▶ REQUIRED WORK: When you reach the line containing "- Supporting various" in the records below, start copying exactly, and stop once you have copied the line containing "### 6. User Profiles".
======
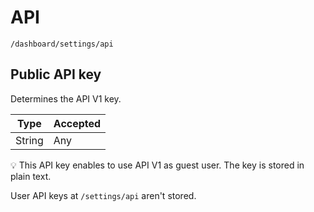# API

`/dashboard/settings/api`

## Public API key

Determines the API V1 key.

| Type   | Accepted |
| ------ | -------- |
| String | Any      |

💡 This API key enables to use API V1 as guest user. The key is stored in plain text.

User API keys at `/settings/api` aren't stored.
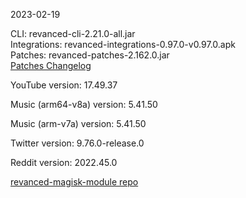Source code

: 2023-02-19
  
CLI: revanced-cli-2.21.0-all.jar  
Integrations: revanced-integrations-0.97.0-v0.97.0.apk  
Patches: revanced-patches-2.162.0.jar  
[Patches Changelog](https://github.com/revanced/revanced-patches/releases/tag/v2.162.0)  

YouTube version: 17.49.37  

Music (arm64-v8a) version: 5.41.50  

Music (arm-v7a) version: 5.41.50  

Twitter version: 9.76.0-release.0  

Reddit version: 2022.45.0  

[revanced-magisk-module repo](https://github.com/j-hc/revanced-magisk-module)
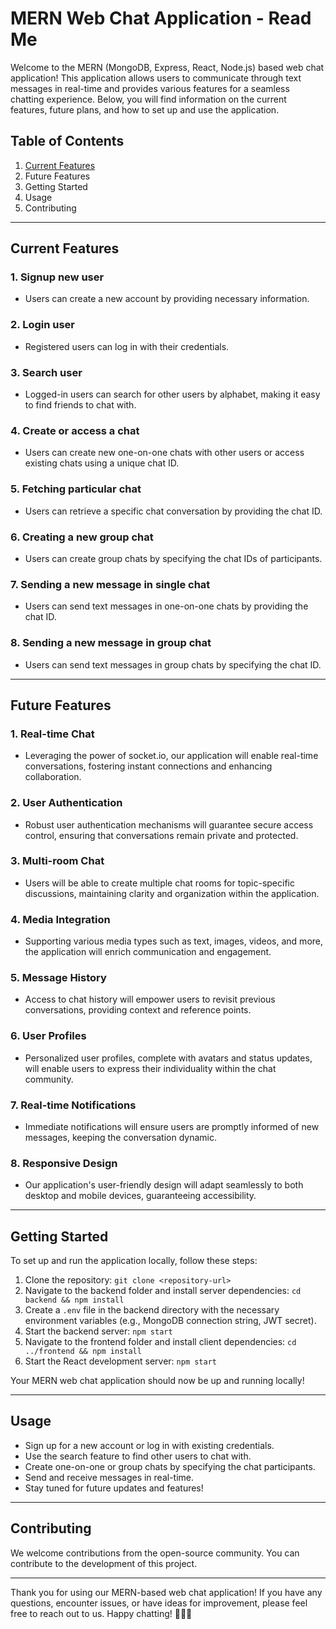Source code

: # MERN Web Chat Application - Read Me

Welcome to the MERN (MongoDB, Express, React, Node.js) based web chat application! This application allows users to communicate through text messages in real-time and provides various features for a seamless chatting experience. Below, you will find information on the current features, future plans, and how to set up and use the application.

## Table of Contents

1. [Current Features](#current-features)
2. Future Features
3. Getting Started
4. Usage
5. Contributing

---

## Current Features

### 1. Signup new user

- Users can create a new account by providing necessary information.

### 2. Login user

- Registered users can log in with their credentials.

### 3. Search user

- Logged-in users can search for other users by alphabet, making it easy to find friends to chat with.

### 4. Create or access a chat

- Users can create new one-on-one chats with other users or access existing chats using a unique chat ID.

### 5. Fetching particular chat

- Users can retrieve a specific chat conversation by providing the chat ID.

### 6. Creating a new group chat

- Users can create group chats by specifying the chat IDs of participants.

### 7. Sending a new message in single chat

- Users can send text messages in one-on-one chats by providing the chat ID.

### 8. Sending a new message in group chat

- Users can send text messages in group chats by specifying the chat ID.

---

## Future Features

### 1. Real-time Chat

- Leveraging the power of socket.io, our application will enable real-time conversations, fostering instant connections and enhancing collaboration.

### 2. User Authentication

- Robust user authentication mechanisms will guarantee secure access control, ensuring that conversations remain private and protected.

### 3. Multi-room Chat

- Users will be able to create multiple chat rooms for topic-specific discussions, maintaining clarity and organization within the application.

### 4. Media Integration

- Supporting various media types such as text, images, videos, and more, the application will enrich communication and engagement.

### 5. Message History

- Access to chat history will empower users to revisit previous conversations, providing context and reference points.

### 6. User Profiles

- Personalized user profiles, complete with avatars and status updates, will enable users to express their individuality within the chat community.

### 7. Real-time Notifications

- Immediate notifications will ensure users are promptly informed of new messages, keeping the conversation dynamic.

### 8. Responsive Design

- Our application's user-friendly design will adapt seamlessly to both desktop and mobile devices, guaranteeing accessibility.

---

## Getting Started

To set up and run the application locally, follow these steps:

1. Clone the repository: `git clone <repository-url>`
2. Navigate to the backend folder and install server dependencies: `cd backend && npm install`
3. Create a `.env` file in the backend directory with the necessary environment variables (e.g., MongoDB connection string, JWT secret).
4. Start the backend server: `npm start`
5. Navigate to the frontend folder and install client dependencies: `cd ../frontend && npm install`
6. Start the React development server: `npm start`

Your MERN web chat application should now be up and running locally!

---

## Usage

- Sign up for a new account or log in with existing credentials.
- Use the search feature to find other users to chat with.
- Create one-on-one or group chats by specifying the chat participants.
- Send and receive messages in real-time.
- Stay tuned for future updates and features!

---

## Contributing

We welcome contributions from the open-source community. You can contribute to the development of this project.

---

Thank you for using our MERN-based web chat application! If you have any questions, encounter issues, or have ideas for improvement, please feel free to reach out to us. Happy chatting! 🚀📱💬
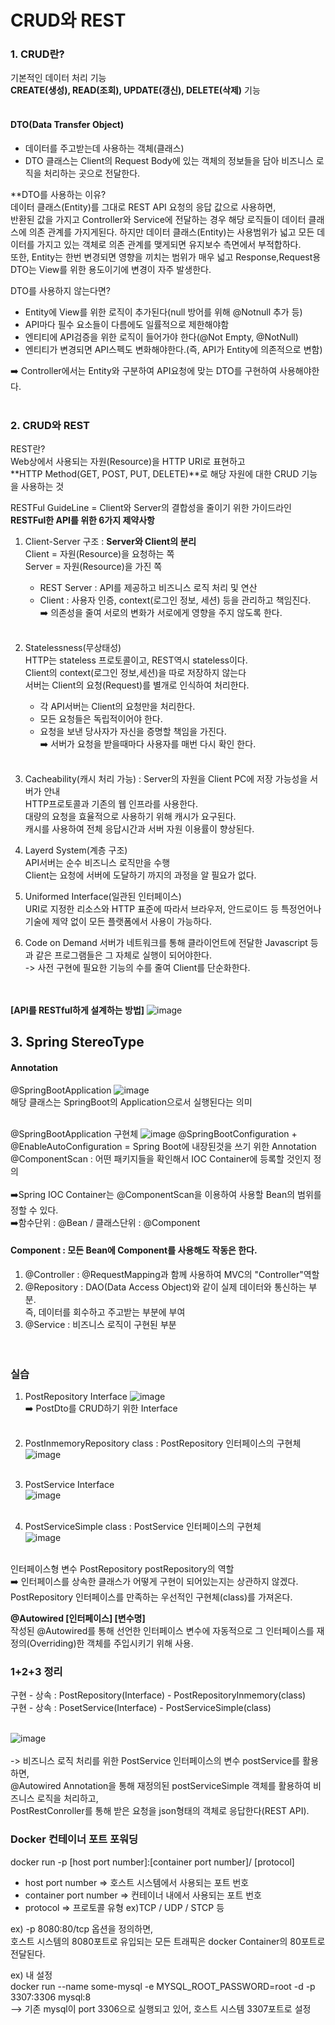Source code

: # CRUD와 REST

### 1. CRUD란?<br>
기본적인 데이터 처리 기능  
**CREATE(생성), READ(조회), UPDATE(갱신), DELETE(삭제)** 기능
<br><br>
#### DTO(Data Transfer Object)<br>
- 데이터를 주고받는데 사용하는 객체(클래스)<br>
- DTO 클래스는 Client의 Request Body에 있는 객체의 정보들을 담아 비즈니스 로직을 처리하는 곳으로 전달한다.  

**DTO를 사용하는 이유?<br>
데이터 클래스(Entity)를 그대로 REST API 요청의 응답 값으로 사용하면,  
반환된 값을 가지고 Controller와 Service에 전달하는 경우 해당 로직들이 데이터 클래스에 의존 관계를 가지게된다. 하지만 데이터 클래스(Entity)는 사용범위가 넓고 모든 데이터를 가지고 있는 객체로 의존 관계를 맺게되면 유지보수 측면에서 부적합하다.  
또한, Entity는 한번 변경되면 영향을 끼치는 범위가 매우 넓고 Response,Request용 DTO는 View를 위한 용도이기에 변경이 자주 발생한다.

DTO를 사용하지 않는다면?
* Entity에 View를 위한 로직이 추가된다(null 방어를 위해 @Notnull 추가 등)
* API마다 필수 요소들이 다름에도 일률적으로 제한해야함
* 엔티티에 API검증을 위한 로직이 들어가야 한다(@Not Empty, @NotNull)
* 엔티티가 변경되면 API스펙도 변화해야한다.(즉, API가 Entity에 의존적으로 변함)  


➡️ Controller에서는 Entity와 구분하여 API요청에 맞는 DTO를 구현하여 사용해야한다.<br><br>


### 2. CRUD와 REST  
REST란?<br>
Web상에서 사용되는 자원(Resource)을 HTTP URI로 표현하고<br>
**HTTP Method(GET, POST, PUT, DELETE)**로 해당 자원에 대한 CRUD 기능을 사용하는 것

RESTFul GuideLine = Client와 Server의 결합성을 줄이기 위한 가이드라인  
**RESTFul한 API를 위한 6가지 제약사항**  
1. Client-Server 구조 : **Server와 Client의 분리**<br>
Client = 자원(Resource)을 요청하는 쪽  
Server = 자원(Resource)을 가진 쪽
    * REST Server : API를 제공하고 비즈니스 로직 처리 및 연산
    * Client : 사용자 인증, context(로그인 정보, 세션) 등을 관리하고 책임진다.  
➡️ 의존성을 줄여 서로의 변화가 서로에게 영향을 주지 않도록 한다.<br><br>  

2. Statelessness(무상태성)  
HTTP는 stateless 프로토콜이고, REST역시 stateless이다.  
Client의 context(로그인 정보,세션)을 따로 저장하지 않는다  
서버는 Client의 요청(Request)를 별개로 인식하여 처리한다.  
    * 각 API서버는 Client의 요청만을 처리한다.
    * 모든 요청들은 독립적이어야 한다.
    * 요청을 보낸 당사자가 자신을 증명할 책임을 가진다.  
➡️ 서버가 요청을 받을때마다 사용자를 매번 다시 확인 한다.<br><br>

3. Cacheability(캐시 처리 가능) : Server의 자원을 Client PC에 저장 가능성을 서버가 안내  
HTTP프로토콜과 기존의 웹 인프라를 사용한다.  
대량의 요청을 효율적으로 사용하기 위해 캐시가 요구된다.  
캐시를 사용하여 전체 응답시간과 서버 자원 이용률이 향상된다.<br>

4. Layerd System(계층 구조)  
API서버는 순수 비즈니스 로직만을 수행  
Client는 요청에 서버에 도달하기 까지의 과정을 알 필요가 없다.  

5. Uniformed Interface(일관된 인터페이스)  
URI로 지정한 리소스와 HTTP 표준에 따라서 브라우저, 안드로이드 등 특정언어나 기술에 제약 없이 모든 플랫폼에서 사용이 가능하다.  

6. Code on Demand
서버가 네트워크를 통해 클라이언트에 전달한 Javascript 등과 같은 프로그램들은 그 자체로 실행이 되어야한다.  
-> 사전 구현에 필요한 기능의 수를 줄여 Client를 단순화한다.<br><br><br>

**[API를 RESTful하게 설계하는 방법]**
![image](https://user-images.githubusercontent.com/57223501/154915603-23791fed-0c66-44ec-ab8b-7c798ce2ccaa.png)

## 3. Spring StereoType

#### Annotation
 @SpringBootApplication
![image](https://user-images.githubusercontent.com/57223501/154910668-72e93926-f880-4ca9-8fe6-1ea9ada1eece.png)  
해당 클래스는 SpringBoot의 Application으로서 실행된다는 의미<br><br>

@SpringBootApplication 구현체
![image](https://user-images.githubusercontent.com/57223501/154910850-63854f6b-a9bd-4ba3-8614-30d02a2034d8.png)
@SpringBootConfiguration + 
@EnableAutoConfiguration = Spring Boot에 내장된것을 쓰기 위한 Annotation  
@ComponentScan : 어떤 패키지들을 확인해서 IOC Container에 등록할 것인지 정의<br><br>
➡️Spring IOC Container는 @ComponentScan을 이용하여 사용할 Bean의 범위를 정할 수 있다.  
➡️함수단위 : @Bean / 클래스단위 : @Component


#### Component : 모든 Bean에 Component를 사용해도 작동은 한다.
1. @Controller : @RequestMapping과 함께 사용하여 MVC의 "Controller"역할  
2. @Repository : DAO(Data Access Object)와 같이 실제 데이터와 통신하는 부분.  
즉, 데이터를 회수하고 주고받는 부분에 부여
3. @Service : 비즈니스 로직이 구현된 부분<br><br><br>


### **실습**<br>
1. PostRepository Interface
![image](https://user-images.githubusercontent.com/57223501/155044283-6a987eb7-a30c-458f-ae6b-6c34e979ef1a.png)  
➡️ PostDto를 CRUD하기 위한 Interface<br><br>

2. PostInmemoryRepository class : PostRepository 인터페이스의 구현체
![image](https://user-images.githubusercontent.com/57223501/155045697-2a6b4f35-36ce-4f7a-acbc-dc8f127ebb2b.png)<br><br>


3. PostService Interface  
![image](https://user-images.githubusercontent.com/57223501/155044550-45cc3026-2d10-4416-97ae-ed821c3e6c86.png)<br><br>

4. PostServiceSimple class : PostService 인터페이스의 구현체  
![image](https://user-images.githubusercontent.com/57223501/155044950-0ecab61d-8dca-48ac-84c3-5123bc5f46fa.png)<br><br>

인터페이스형 변수 PostRepository postRepository의 역할  
➡️ 인터페이스를 상속한 클래스가 어떻게 구현이 되어있는지는 상관하지 않겠다.  
PostRepository 인터페이스를 만족하는 우선적인 구현체(class)를 가져온다.


**@Autowired [인터페이스] [변수명]**  
작성된 @Autowired를 통해 선언한 인터페이스 변수에 자동적으로 그 인터페이스를 재정의(Overriding)한 객체를 주입시키기 위해 사용. 

### 1+2+3 정리
구현 - 상속 : PostRepository(Interface) - PostRepositoryInmemory(class)  
구현 - 상속 : PosetService(Interface) - PostServiceSimple(class)<br><br> 

![image](https://user-images.githubusercontent.com/57223501/155045926-ec9611f9-351b-4c1c-8769-42d8d1b04f5f.png)<br><br>
-> 비즈니스 로직 처리를 위한 PostService 인터페이스의 변수 postService를 활용하면,<br> 
@Autowired Annotation을 통해 재정의된 postServiceSimple 객체를 활용하여 비즈니스 로직을 처리하고,<br> 
PostRestConroller를 통해 받은 요청을 json형태의 객체로 응답한다(REST API).    



### Docker 컨테이너 포트 포워딩
docker run -p [host port number]:[container port number]/ [protocol]  
- host port number => 호스트 시스템에서 사용되는 포트 번호
- container port number => 컨테이너 내에서 사용되는 포트 번호
- protocol => 프로토콜 유형 ex)TCP / UDP / STCP 등

ex) -p 8080:80/tcp 옵션을 정의하면,  
호스트 시스템의 8080포트로 유입되는 모든 트래픽은 docker Container의 80포트로 전달된다.

ex) 내 설정  
docker run --name some-mysql -e MYSQL_ROOT_PASSWORD=root -d -p 3307:3306 mysql:8  
--> 기존 mysql이 port 3306으로 실행되고 있어, 호스트 시스템 3307포트로 설정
======
▶ OUTPUT OF THE EXERCISE:
- Supporting various media types such as text, images, videos, and more, the application will enrich communication and engagement.

### 5. Message History

- Access to chat history will empower users to revisit previous conversations, providing context and reference points.

### 6. User Profiles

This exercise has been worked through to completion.